His contract won’t hurt the Senators in the short term, but it could cause headaches for the team down the road, especially if Ottawa plans to extend it with plenty of other essentials to secure by then as well. The deal will undoubtedly affect the entire goaltending market going forward, which will affect any future goaltending movement initiated by the Senators.

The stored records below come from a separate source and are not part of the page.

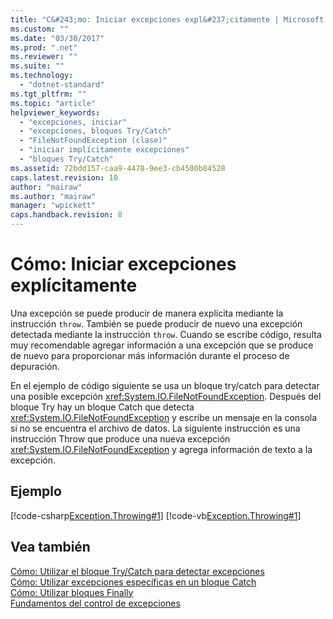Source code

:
 ```yaml
---
title: "C&#243;mo: Iniciar excepciones expl&#237;citamente | Microsoft Docs"
ms.custom: ""
ms.date: "03/30/2017"
ms.prod: ".net"
ms.reviewer: ""
ms.suite: ""
ms.technology: 
  - "dotnet-standard"
ms.tgt_pltfrm: ""
ms.topic: "article"
helpviewer_keywords: 
  - "excepciones, iniciar"
  - "excepciones, bloques Try/Catch"
  - "FileNotFoundException (clase)"
  - "iniciar implícitamente excepciones"
  - "bloques Try/Catch"
ms.assetid: 72bdd157-caa9-4478-9ee3-cb4500b84528
caps.latest.revision: 10
author: "mairaw"
ms.author: "mairaw"
manager: "wpickett"
caps.handback.revision: 8
---
```

# C&#243;mo: Iniciar excepciones expl&#237;citamente
Una excepción se puede producir de manera explícita mediante la instrucción `throw`.  También se puede producir de nuevo una excepción detectada mediante la instrucción `throw`.  Cuando se escribe código, resulta muy recomendable agregar información a una excepción que se produce de nuevo para proporcionar más información durante el proceso de depuración.  
  
 En el ejemplo de código siguiente se usa un bloque try\/catch para detectar una posible excepción <xref:System.IO.FileNotFoundException>.  Después del bloque Try hay un bloque Catch que detecta <xref:System.IO.FileNotFoundException> y escribe un mensaje en la consola si no se encuentra el archivo de datos.  La siguiente instrucción es una instrucción Throw que produce una nueva excepción <xref:System.IO.FileNotFoundException> y agrega información de texto a la excepción.  
  
## Ejemplo  
 [!code-csharp[Exception.Throwing#1](../../../samples/snippets/csharp/VS_Snippets_CLR/Exception.Throwing/CS/throw.cs#1)]
 [!code-vb[Exception.Throwing#1](../../../samples/snippets/visualbasic/VS_Snippets_CLR/Exception.Throwing/VB/throw.vb#1)]  
  
## Vea también  
 [Cómo: Utilizar el bloque Try\/Catch para detectar excepciones](../../../docs/standard/exceptions/how-to-use-the-try-catch-block-to-catch-exceptions.md)   
 [Cómo: Utilizar excepciones específicas en un bloque Catch](../../../docs/standard/exceptions/how-to-use-specific-exceptions-in-a-catch-block.md)   
 [Cómo: Utilizar bloques Finally](../../../docs/standard/exceptions/how-to-use-finally-blocks.md)   
 [Fundamentos del control de excepciones](../../../docs/standard/exceptions/exception-handling-fundamentals.md)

No one lost more than the fans on Friday. Despite the unprecedented circumstances and the lack of the usual negotiation period before the UFA frenzy that encourages more movement, the large number of brand names available in the free agent and commerce markets has raised expectations. in the hockey world to a multitude of successful transactions.
However, the potential frenzy wasn’t supposed to be on Day 1. There were far fewer signings in the first six hours this year than on opening day in 2019:
It took more than eight hours for one of the top three UFAs to sign, and Krug was the only one of the trio to make a splash. Pietrangelo and Taylor Hall are presumably thinking about their options, and they have every right to do so, but the fact that they – and many other big names – are still on the board leaves something to be desired.
Additionally, Oliver-Ekman Larsson ultimately opted to stay with the Arizona Coyotes after the Bruins and Vancouver Canucks allegedly tried to get him into what would have been an important trade.
In terms of free will, the financial impact of the pandemic no doubt played a role in the reduced day as well, but it was still disappointing for those who expected more fireworks.